Trente ans après dans la chronologie, et dans un monde toujours aussi peu accueillant, K tente de trouver l’enfant de Rachael et Rick dans Blade Runner 2049, réalisé par Denis VilleneuveCe film a beau être sorti 35 ans après le premier, les personnages féminins ne sont pas des masses plus profonds. Disons que l’on pourrait supposer que moins de temps d’écriture leur a été consacré que leurs homologues masculins. Alors qu’elle est recherchée tout le film, Anna, la fille de Rachael, aurait par exemple mérité bien plus de temps d’écran, afin que l’on puisse mieux comprendre l’importance de son personnage. Mariette, quant à elle, a de forts sentiments d’ambition, mais ne peut pas pleinement les exprimer car, de son statut de travailleuse du sexe, elle est utilisée comme une marionnette.

Westworld © HBO

Mais probablement que la pire de toutes est Joi. La première fois qu’on la voit, elle apparait jusque dans sa tenue comme la ménagère idéale des années 50, visée par les publicités de cette époque. Elle a toujours les bons mots qui coïncident avec les humeurs de K, lui déclare à un moment son amour, et elle semble dépourvue de besoins ou de désirs en dehors de sa relation avec lui. Et lorsque lui veut faire l’amour, il a juste à implanter sa tête à elle sur une prostituée. Je ne m’attendais pas forcément à ce qu’elle se rebelle et qu’elle remette en question sa réalité, comme le fait Dolores dans Westworld. En revanche, je n’ai pas pu m’empêcher de penser que, vu que tout ce qu'elle ressent est donc programmé et artificiel, son personnage manque cruellement d’épaisseur.

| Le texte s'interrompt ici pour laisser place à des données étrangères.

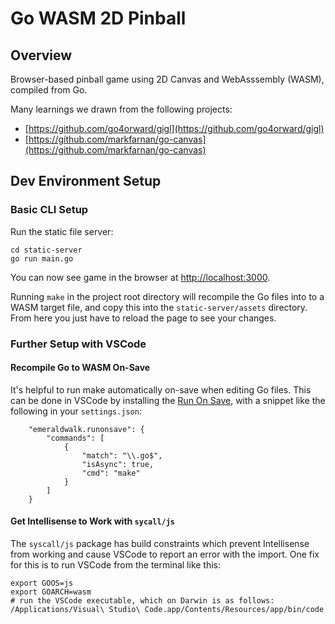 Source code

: # Go WASM 2D Pinball
## Overview
Browser-based pinball game using 2D Canvas and WebAsssembly (WASM), compiled from Go.

Many learnings we drawn from the following projects:
- [https://github.com/go4orward/gigl](https://github.com/go4orward/gigl)
- [https://github.com/markfarnan/go-canvas](https://github.com/markfarnan/go-canvas)

## Dev Environment Setup

### Basic CLI Setup
Run the static file server:
```
cd static-server
go run main.go
```

You can now see game in the browser at [http://localhost:3000](http://localhost:3000).

Running `make` in the project root directory will recompile the Go files into to a WASM target file, and copy this into the `static-server/assets` directory. From here you just have to reload the page to see your changes.

### Further Setup with VSCode

#### Recompile Go to WASM On-Save
It's helpful to run make automatically on-save when editing Go files. This can be done in VSCode by installing the [Run On Save](https://marketplace.visualstudio.com/items?itemName=emeraldwalk.RunOnSave), with a snippet like the following in your `settings.json`:
```
    "emeraldwalk.runonsave": {
        "commands": [
            {
                "match": "\\.go$",
                "isAsync": true,
                "cmd": "make"
            }
        ]
    }
```

#### Get Intellisense to Work with `sycall/js`
The `syscall/js` package has build constraints which prevent Intellisense from working and cause VSCode to report an error with the import. One fix for this is to run VSCode from the terminal like this:
```
export GOOS=js
export GOARCH=wasm
# run the VSCode executable, which on Darwin is as follows:
/Applications/Visual\ Studio\ Code.app/Contents/Resources/app/bin/code
```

De manière générale, et cela a été pas mal reproché au film, un certain male gaze se retrouve dans Blade Runner 2049 et un traitement déshumanisant des femmes se retrouve un peu partout dans le film. On ressent cette idée dans les ballerines qui dansent, dans les gros plans sur des corps de réplicantes nues, dans les statues de femmes géantes, mais également dans les énormes publicités de Joi nue, visibles dans la rue.

A aucun moment dans le film ne nous est expliqué comment le monde est devenu ainsi. L’on se doute que cela représente l’avenir et la place que pourrait de plus en plus y avoir le patriarcat et le contrôle sur le corps des femmes. En revanche, comme le souligne Broey Deschanel dans sa vidéo, il y a un manque de critique explicite sur l'objectification des femmes dans l'univers de Blade Runner et le positionnement des films par rapport à cette question reste ambigu. Alors que, pour cela, peut-être aurait-il pu être simplement intéressant de mettre davantage l'accent sur les personnages féminins ? Peut-être leur donner également bien plus de temps d’écran ? Joi aurait aussi pu se questionner sur le but de sa création ? Je me dis que ces pistes auraient pu fournir un éclairage intéressant sur la dynamique de genre et sur la perpétuelle dévaluation des femmes.

En 2025, nous sommes censé.e.s voir sur nos petits écrans la suite, intitulée Blade Runner 2099. Comme le suggérait en 2017 la journaliste Anna Smith dans The Guardian, nous ne pouvons qu'espérer qu'une femme participe à l'écriture et/ou à la réalisation. En effet, cela offrirait sans doute un récit plus authentique et pourrait ainsi contribuer à lutter contre les tropes souvent associés aux personnages féminins dans les films de science-fiction.